Toda literatura es moral, solo que la infantil lo es de manera declarada, y eso, con razón, pone a muchos padres a la defensiva. Por su naturaleza, cuesta concebir que la literatura infantil pueda desprenderse de lo que el especialista Juan Cervera llama objetivos psicoafectivos, es decir, «lecturas ejemplares, concebidas como inspiradoras de virtudes y forjadoras de voluntades». Y entre ellas, ninguna más ejemplar, más moralizante que la fábula. Por su simplicidad estructural, su moraleja y sus personajes, por lo común animales cuyos atributos zoológicos se traducen en características temperamentales, la fábula es el formato más descaradamente educativo.

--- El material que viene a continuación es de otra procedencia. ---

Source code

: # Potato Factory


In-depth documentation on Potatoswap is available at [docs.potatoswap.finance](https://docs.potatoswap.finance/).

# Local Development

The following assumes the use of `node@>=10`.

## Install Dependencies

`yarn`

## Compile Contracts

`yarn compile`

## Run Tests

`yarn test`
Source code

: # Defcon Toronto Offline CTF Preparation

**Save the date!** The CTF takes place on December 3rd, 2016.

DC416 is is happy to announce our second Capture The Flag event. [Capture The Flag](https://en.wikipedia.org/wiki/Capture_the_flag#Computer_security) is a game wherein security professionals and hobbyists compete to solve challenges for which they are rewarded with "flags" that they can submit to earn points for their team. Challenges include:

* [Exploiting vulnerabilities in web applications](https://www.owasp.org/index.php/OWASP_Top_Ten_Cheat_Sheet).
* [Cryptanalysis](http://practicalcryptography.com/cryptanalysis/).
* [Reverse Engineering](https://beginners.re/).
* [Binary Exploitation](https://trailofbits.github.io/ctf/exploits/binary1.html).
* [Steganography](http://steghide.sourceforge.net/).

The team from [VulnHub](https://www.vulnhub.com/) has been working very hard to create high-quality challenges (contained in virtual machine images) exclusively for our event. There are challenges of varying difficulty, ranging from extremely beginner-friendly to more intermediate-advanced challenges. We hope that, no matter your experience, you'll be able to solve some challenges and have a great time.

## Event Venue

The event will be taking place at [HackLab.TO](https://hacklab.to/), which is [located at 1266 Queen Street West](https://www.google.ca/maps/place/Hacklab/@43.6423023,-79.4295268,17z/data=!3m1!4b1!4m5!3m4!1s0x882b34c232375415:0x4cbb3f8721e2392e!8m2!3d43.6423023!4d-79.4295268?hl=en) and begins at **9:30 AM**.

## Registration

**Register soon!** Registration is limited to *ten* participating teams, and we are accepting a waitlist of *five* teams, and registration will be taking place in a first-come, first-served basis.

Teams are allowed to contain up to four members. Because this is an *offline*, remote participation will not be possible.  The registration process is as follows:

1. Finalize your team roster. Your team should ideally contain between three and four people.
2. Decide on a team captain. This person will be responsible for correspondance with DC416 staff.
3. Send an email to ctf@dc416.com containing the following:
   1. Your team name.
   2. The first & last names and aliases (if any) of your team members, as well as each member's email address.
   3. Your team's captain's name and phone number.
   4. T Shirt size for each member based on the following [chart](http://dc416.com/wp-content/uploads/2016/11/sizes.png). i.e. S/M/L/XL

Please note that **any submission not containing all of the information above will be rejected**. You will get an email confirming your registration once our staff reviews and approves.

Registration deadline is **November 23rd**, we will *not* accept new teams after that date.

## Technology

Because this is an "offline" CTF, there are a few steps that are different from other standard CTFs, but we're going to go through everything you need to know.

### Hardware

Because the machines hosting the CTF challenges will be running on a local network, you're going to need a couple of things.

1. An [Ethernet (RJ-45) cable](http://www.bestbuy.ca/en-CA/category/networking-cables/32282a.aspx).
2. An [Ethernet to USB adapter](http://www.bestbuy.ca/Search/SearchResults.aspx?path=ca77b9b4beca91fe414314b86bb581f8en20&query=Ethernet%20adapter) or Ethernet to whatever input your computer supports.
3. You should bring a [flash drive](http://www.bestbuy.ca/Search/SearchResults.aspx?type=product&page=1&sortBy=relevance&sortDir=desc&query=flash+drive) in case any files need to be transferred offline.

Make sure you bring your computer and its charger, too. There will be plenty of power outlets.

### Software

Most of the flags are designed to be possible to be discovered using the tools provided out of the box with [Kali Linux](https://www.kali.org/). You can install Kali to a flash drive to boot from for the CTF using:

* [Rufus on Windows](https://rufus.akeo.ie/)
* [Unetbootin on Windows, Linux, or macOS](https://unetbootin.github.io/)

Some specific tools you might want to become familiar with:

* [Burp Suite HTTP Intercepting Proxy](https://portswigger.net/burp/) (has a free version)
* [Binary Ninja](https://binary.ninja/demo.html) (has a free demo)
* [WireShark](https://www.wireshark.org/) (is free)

Más allá de La Fontaine y nuestros compatriotas Samaniego e Iriarte, el subgénero tiene nombre propio, el de Esopo, un griego del siglo VII a.C. que vaya usted a saber si existió. Por otra parte, no parece claro que las fábulas que se le atribuyen, y que luego irrigan la tradición occidental, fueran realmente suyas. Puede que se tratara de un recopilador, lo cual no se avendría mal con los procedimientos de la literatura infantil, que siempre ha gustado de apropiarse de elementos folklóricos para insuflarles nueva vida. Ahí están, por ejemplo, los hermanos Grimm, a quienes los niños les arrebataron las historias que ellos, por así decirlo, habían cazado como se cazan las mariposas, al vuelo.
Naturalmente, ediciones de Esopo hay muchas, como la bellísima de Walter Crane. Sin embargo, hoy les traigo la de Jerry Pinkney, publicada en España por Vicens Vives por primera vez en 2003 y que, en el momento de escribir esto, anda por su vigésima tercera reimpresión. El autor estadounidense, fallecido hace un par de años, se encarga tanto de la adaptación del texto como de las ilustraciones. En lo que respecta a la adaptación, más bien habría que hablar de reescritura. Así, por ejemplo, La zorra y las uvas, que en Esopo son tres oraciones, pasa a tener sus cuatro buenos párrafos. Y creo que hace bien. La postura purista muchas veces es una reverencia venenosa, capaz de sepultar el clásico para siempre o de arrinconarlo en departamentos que a nadie importan, de modo que iniciativas como la de Pinkney, que además no rebaja la prosa ni subestima al joven lector, son bienvenidas. Una traición que Esopo, si es que existió y escribió estas fábulas, aplaudiría.
El mismo Pinkney es el responsable de las ilustraciones. Un total de 55 acuarelas expresivas, vivas, hermosas. En sus pinturas demuestra combinar la frescura de lo instantáneo con el momento emblemático de la fábula en cuestión, lo espontáneo y cinético con lo icónico y esencial. Por ende, tanto por el texto como por las ilustraciones, y con el permiso de Walter Crane, creo que se trata de una buena edición para acercar a los más pequeños al compendio de sentido común que suponen las fábulas de Esopo, una herencia cultural que les corresponde. Suerte, en palabras de Miguel d´Ors, tener unos padres tan ricos.